# Should Tahini taste bitter?



## JGDean

I got some Tahini for Hummas. Should it have a bitter taste to it?


----------



## Robo410

either one alone can have a bitter aftertaste


----------



## GotGarlic

Add salt to taste. Salt counters bitter flavors.


----------



## Michael in FtW

By itself, tahini can have a bit of a bitter taste. But, by the time you mix it with the chickpeas, garlic, lemon juice, and evoo you will not notice it.


----------



## JGDean

Thanks for the replies. I've only used tahini once before and didn't remember any bitterness.


----------



## David Cottrell

Yes indeed, it's bitter by itself. Made into Humas the other ingredients bring all to a tasty blend.


----------



## mignon

I am astonished by declarations here that Tahini is bitter.
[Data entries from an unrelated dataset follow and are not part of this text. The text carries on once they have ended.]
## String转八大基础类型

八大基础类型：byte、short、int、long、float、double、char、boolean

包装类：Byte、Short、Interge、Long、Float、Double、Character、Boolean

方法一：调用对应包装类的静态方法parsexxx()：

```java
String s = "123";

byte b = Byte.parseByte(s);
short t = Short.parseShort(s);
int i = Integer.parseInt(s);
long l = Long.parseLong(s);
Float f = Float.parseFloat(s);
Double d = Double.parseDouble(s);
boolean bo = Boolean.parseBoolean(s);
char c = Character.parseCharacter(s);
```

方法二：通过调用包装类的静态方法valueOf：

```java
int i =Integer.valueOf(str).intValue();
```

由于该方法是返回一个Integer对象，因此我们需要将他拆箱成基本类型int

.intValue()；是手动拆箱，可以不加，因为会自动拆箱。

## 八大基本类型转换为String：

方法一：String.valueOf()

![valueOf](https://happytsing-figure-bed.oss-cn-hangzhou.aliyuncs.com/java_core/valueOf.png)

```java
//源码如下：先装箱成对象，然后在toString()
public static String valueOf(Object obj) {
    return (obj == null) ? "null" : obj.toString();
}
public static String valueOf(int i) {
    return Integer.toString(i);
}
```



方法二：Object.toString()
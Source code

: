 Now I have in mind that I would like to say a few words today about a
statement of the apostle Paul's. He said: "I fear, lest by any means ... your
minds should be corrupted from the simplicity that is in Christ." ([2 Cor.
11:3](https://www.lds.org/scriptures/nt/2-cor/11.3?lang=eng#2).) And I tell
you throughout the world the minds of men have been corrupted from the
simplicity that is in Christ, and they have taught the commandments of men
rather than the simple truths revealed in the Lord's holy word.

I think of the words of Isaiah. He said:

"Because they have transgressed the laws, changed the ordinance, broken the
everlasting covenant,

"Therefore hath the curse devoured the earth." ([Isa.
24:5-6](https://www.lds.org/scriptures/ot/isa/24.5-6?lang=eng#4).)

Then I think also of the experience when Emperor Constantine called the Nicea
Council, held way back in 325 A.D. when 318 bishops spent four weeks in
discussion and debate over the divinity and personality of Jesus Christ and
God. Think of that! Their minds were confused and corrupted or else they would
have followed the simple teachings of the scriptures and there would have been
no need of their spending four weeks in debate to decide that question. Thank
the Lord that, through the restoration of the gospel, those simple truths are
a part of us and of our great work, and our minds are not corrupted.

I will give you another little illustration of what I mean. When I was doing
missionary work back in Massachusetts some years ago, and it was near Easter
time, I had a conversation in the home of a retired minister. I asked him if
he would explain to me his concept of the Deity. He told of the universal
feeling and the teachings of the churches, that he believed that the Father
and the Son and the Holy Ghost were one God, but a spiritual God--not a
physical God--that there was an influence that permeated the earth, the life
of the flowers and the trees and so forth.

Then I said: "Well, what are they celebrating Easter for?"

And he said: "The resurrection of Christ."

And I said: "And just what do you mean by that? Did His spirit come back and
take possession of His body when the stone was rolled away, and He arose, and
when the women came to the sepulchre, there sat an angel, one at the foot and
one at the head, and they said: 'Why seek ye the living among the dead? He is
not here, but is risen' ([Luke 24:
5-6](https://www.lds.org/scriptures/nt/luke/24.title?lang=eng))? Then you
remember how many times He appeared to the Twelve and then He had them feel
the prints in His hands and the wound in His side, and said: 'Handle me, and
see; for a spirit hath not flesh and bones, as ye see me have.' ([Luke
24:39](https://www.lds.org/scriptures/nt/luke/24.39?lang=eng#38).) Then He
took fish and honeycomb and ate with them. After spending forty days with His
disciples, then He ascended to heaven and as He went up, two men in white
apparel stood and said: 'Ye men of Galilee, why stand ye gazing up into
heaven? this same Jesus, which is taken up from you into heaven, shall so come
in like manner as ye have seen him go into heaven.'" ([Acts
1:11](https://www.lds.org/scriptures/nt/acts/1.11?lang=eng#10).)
I'm accustomed to its taste from childhood — bitter means your product is spoiled. You wont die from eating it, but would use oxidized salad oil?

The problem with Tahini is it doesn't move off the shelf very fast, you need to frequent  a  middle eastern grocer who runs a very busy shop.


----------



## RosCoe

The tahini I've used has no bitter taste. It tastes like sesame seed peanut butter.


----------



## vyapti

There is also a difference between raw and roasted tahini.  Roasted will taste more like a nut-butter while the raw is more, well, raw.  I wouldn't call it bitter but, maybe like contrasting raw and cooked garlic.  Both will work fine in hummus.


----------



## Michael in FtW

And, are we talking about a person's taste perception (my step-daughter doesn't like hamburger buns with sesame seeds on them because she thinks they taste bitter - I don't taste that) - or are we talking about tahini that has oxydized and gone "rancid" - which all oils will do, peanut butter, tahani, vegetable oil, Crisco ... etc. ???

Can the OP differentiate between "bitter" and "rancid"? Can you describe how to tell the difference? In my experience - rancid is more of a rotten and "sour" taste - and it also has an off "odor" - bitter is odorless and somewhat subjective.

I don't know if the OP was tasting what might be the bitterness that some people taste - or maybe it was just starting to go rancid ...

Oh - and getting tahani from a middle eastern store is no guarantee ...


----------



## mignon

I think you've made an insightful observation that rancid and bitter don't equate. I'm no food expert, but I have no problem distinguishing between rancid and bitter. I may or may not like bitter, but I absolutely dislike rancid. The bottom line is, if the taste isn't pleasing, don't use it. 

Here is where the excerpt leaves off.